Work instructions
In the copy, keep every word of the data below and none of its pictures.
··· Data provided
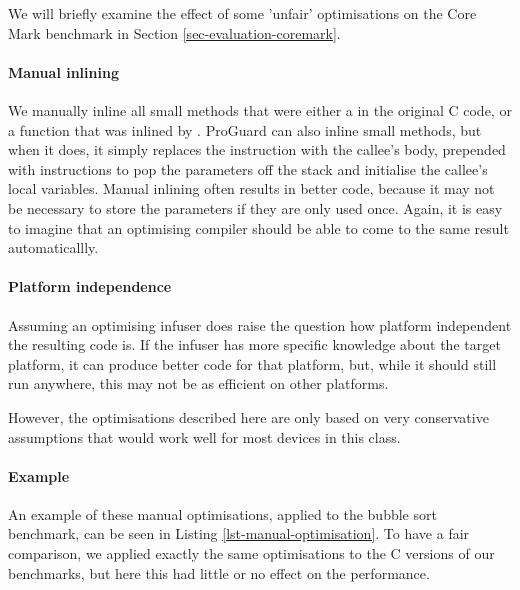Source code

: We will briefly examine the effect of some 'unfair' optimisations on the Core Mark benchmark in Section \ref{sec-evaluation-coremark}.



\paragraph{Manual inlining}
We manually inline all small methods that were either a  in the original C code, or a function that was inlined by . ProGuard can also inline small methods, but when it does, it simply replaces the  instruction with the callee's body, prepended with  instructions to pop the parameters off the stack and initialise the callee's local variables. Manual inlining often results in better code, because it may not be necessary to store the parameters if they are only used once. Again, it is easy to imagine that an optimising compiler should be able to come to the same result automaticallly.

\paragraph{Platform independence}
Assuming an optimising infuser does raise the question how platform independent the resulting code is. If the infuser has more specific knowledge about the target platform, it can produce better code for that platform, but, while it should still run anywhere, this may not be as efficient on other platforms.

However, the optimisations described here are only based on very conservative assumptions that would work well for most devices in this class.

\paragraph{Example} An example of these manual optimisations, applied to the bubble sort benchmark, can be seen in Listing \ref{lst-manual-optimisation}. To have a fair comparison, we applied exactly the same optimisations to the C versions of our benchmarks, but here this had little or no effect on the performance.

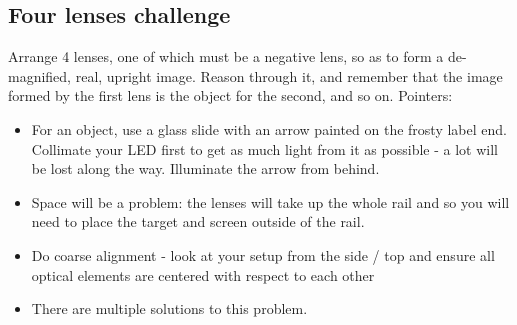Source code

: \documentclass[a4paper]{report}
\begin{document}
	\clearpage

    \subsection{Four lenses challenge}
	Arrange 4 lenses, one of which must be a negative lens, so as to form a de-magnified, real, upright image.
	Reason through it, and remember that the image formed by the first lens is the object for the second, and so on. Pointers:
	\begin{itemize}
    	\item For an object, use a glass slide with an arrow painted on the frosty label end. Collimate your LED first to get as much light from it as possible - a lot will be lost along the way. Illuminate the arrow from behind.
		\item Space will be a problem: the lenses will take up the whole rail and so you will need to place the target and screen outside of the rail.
		\item Do coarse alignment - look at your setup from the side / top and ensure all optical elements are centered with respect to each other
		\item There are multiple solutions to this problem.
	\end{itemize}
\end{document}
······
Result of the task
Source code

: We will briefly examine the effect of some 'unfair' optimisations on the Core Mark benchmark in Section \ref{sec-evaluation-coremark}.



\paragraph{Manual inlining}
We manually inline all small methods that were either a  in the original C code, or a function that was inlined by . ProGuard can also inline small methods, but when it does, it simply replaces the  instruction with the callee's body, prepended with  instructions to pop the parameters off the stack and initialise the callee's local variables. Manual inlining often results in better code, because it may not be necessary to store the parameters if they are only used once. Again, it is easy to imagine that an optimising compiler should be able to come to the same result automaticallly.

\paragraph{Platform independence}
Assuming an optimising infuser does raise the question how platform independent the resulting code is. If the infuser has more specific knowledge about the target platform, it can produce better code for that platform, but, while it should still run anywhere, this may not be as efficient on other platforms.

However, the optimisations described here are only based on very conservative assumptions that would work well for most devices in this class.

\paragraph{Example} An example of these manual optimisations, applied to the bubble sort benchmark, can be seen in Listing \ref{lst-manual-optimisation}. To have a fair comparison, we applied exactly the same optimisations to the C versions of our benchmarks, but here this had little or no effect on the performance.

Source code

: \documentclass[a4paper]{report}
\begin{document}
	\clearpage

    \subsection{Four lenses challenge}
	Arrange 4 lenses, one of which must be a negative lens, so as to form a de-magnified, real, upright image.
	Reason through it, and remember that the image formed by the first lens is the object for the second, and so on. Pointers:
	\begin{itemize}
    	\item For an object, use a glass slide with an arrow painted on the frosty label end. Collimate your LED first to get as much light from it as possible - a lot will be lost along the way. Illuminate the arrow from behind.
		\item Space will be a problem: the lenses will take up the whole rail and so you will need to place the target and screen outside of the rail.
		\item Do coarse alignment - look at your setup from the side / top and ensure all optical elements are centered with respect to each other
		\item There are multiple solutions to this problem.
	\end{itemize}
\end{document}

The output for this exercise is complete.